What are Clinical Trials?

Clinical Trials are research studies that involve people. All patients who participate in clinical trials are volunteers. They can choose to stop their participation in a clinical trial at any time. The main purpose of a clinical trial is to find a better way to prevent, diagnose, or treat a disease.  The most commonly performed clinical trials evaluate new drugs, medical devices, biologics, or other interventions on patients in very strictly scientifically controlled studies, and are required for regulatory authority approval of new therapies. In the US, the approval of the Food and Drug Administration is required before new therapies can be used broadly in the marketplace.  Trials may be designed to assess the safety and efficacy of an experimental therapy, to assess whether the new intervention is better than standard therapy, or to compare the efficacy of two standard or marketed interventions.

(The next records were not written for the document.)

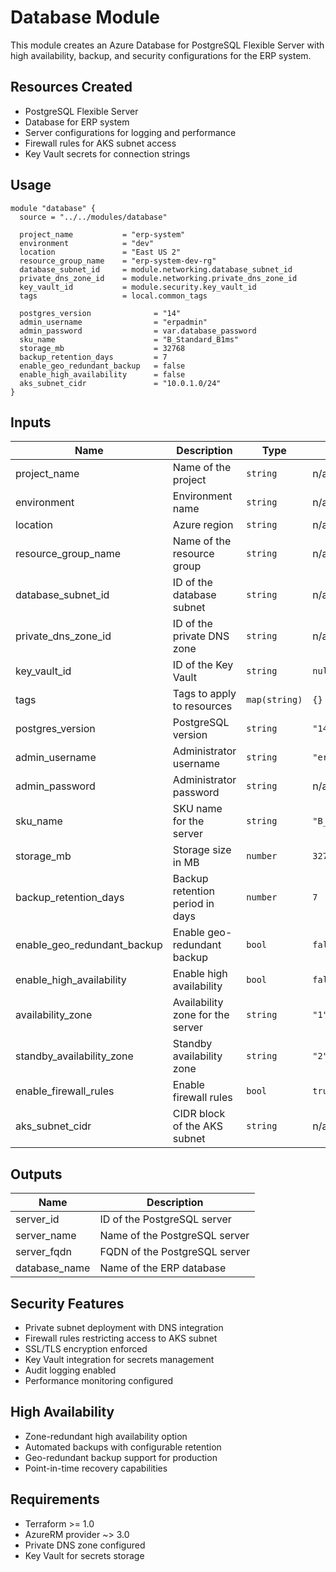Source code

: # Database Module

This module creates an Azure Database for PostgreSQL Flexible Server with high availability, backup, and security configurations for the ERP system.

## Resources Created

- PostgreSQL Flexible Server
- Database for ERP system
- Server configurations for logging and performance
- Firewall rules for AKS subnet access
- Key Vault secrets for connection strings

## Usage

```hcl
module "database" {
  source = "../../modules/database"

  project_name           = "erp-system"
  environment            = "dev"
  location               = "East US 2"
  resource_group_name    = "erp-system-dev-rg"
  database_subnet_id     = module.networking.database_subnet_id
  private_dns_zone_id    = module.networking.private_dns_zone_id
  key_vault_id           = module.security.key_vault_id
  tags                   = local.common_tags

  postgres_version              = "14"
  admin_username                = "erpadmin"
  admin_password                = var.database_password
  sku_name                      = "B_Standard_B1ms"
  storage_mb                    = 32768
  backup_retention_days         = 7
  enable_geo_redundant_backup   = false
  enable_high_availability      = false
  aks_subnet_cidr               = "10.0.1.0/24"
}
```

## Inputs

| Name | Description | Type | Default | Required |
|------|-------------|------|---------|:--------:|
| project_name | Name of the project | `string` | n/a | yes |
| environment | Environment name | `string` | n/a | yes |
| location | Azure region | `string` | n/a | yes |
| resource_group_name | Name of the resource group | `string` | n/a | yes |
| database_subnet_id | ID of the database subnet | `string` | n/a | yes |
| private_dns_zone_id | ID of the private DNS zone | `string` | n/a | yes |
| key_vault_id | ID of the Key Vault | `string` | `null` | no |
| tags | Tags to apply to resources | `map(string)` | `{}` | no |
| postgres_version | PostgreSQL version | `string` | `"14"` | no |
| admin_username | Administrator username | `string` | `"erpadmin"` | no |
| admin_password | Administrator password | `string` | n/a | yes |
| sku_name | SKU name for the server | `string` | `"B_Standard_B1ms"` | no |
| storage_mb | Storage size in MB | `number` | `32768` | no |
| backup_retention_days | Backup retention period in days | `number` | `7` | no |
| enable_geo_redundant_backup | Enable geo-redundant backup | `bool` | `false` | no |
| enable_high_availability | Enable high availability | `bool` | `false` | no |
| availability_zone | Availability zone for the server | `string` | `"1"` | no |
| standby_availability_zone | Standby availability zone | `string` | `"2"` | no |
| enable_firewall_rules | Enable firewall rules | `bool` | `true` | no |
| aks_subnet_cidr | CIDR block of the AKS subnet | `string` | n/a | yes |

## Outputs

| Name | Description |
|------|-------------|
| server_id | ID of the PostgreSQL server |
| server_name | Name of the PostgreSQL server |
| server_fqdn | FQDN of the PostgreSQL server |
| database_name | Name of the ERP database |

## Security Features

- Private subnet deployment with DNS integration
- Firewall rules restricting access to AKS subnet
- SSL/TLS encryption enforced
- Key Vault integration for secrets management
- Audit logging enabled
- Performance monitoring configured

## High Availability

- Zone-redundant high availability option
- Automated backups with configurable retention
- Geo-redundant backup support for production
- Point-in-time recovery capabilities

## Requirements

- Terraform >= 1.0
- AzureRM provider ~> 3.0
- Private DNS zone configured
- Key Vault for secrets storage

Why are clinical trials important?

Clinical trials are important to develop new treatments for diseases.  Many of today’s standard treatments are based on the results of previous clinical trials.

Why participate in a clinical trial?

Participants in clinical trials can play a more active role in their own health care, gain access to new research treatments before they are widely available, and help others by contributing to medical research.

Who are the members of the clinical trials team?

Principal Investigator: The principal investigator, usually a doctor, is responsible for the design, development, and conduct of the clinical trial. He or she evaluates data and helps participating doctors manage the trial. You will continue to see your primary doctor if he or she is not the principal investigator.Research Coordinator: The research coordinator directs and coordinates patient care during a clinical trial, and is a good contact for patients who have questions. He or she will: 

  • Teach you about participation in the clinical trial
  • Make sure the protocol’s instructions are followed
  • Teach you about side effects
  • Help manage clinical trial data

What are the different types of clinical trials?

Treatment trials test experimental treatments, new combinations of drugs, or new approaches to surgery or radiation therapy.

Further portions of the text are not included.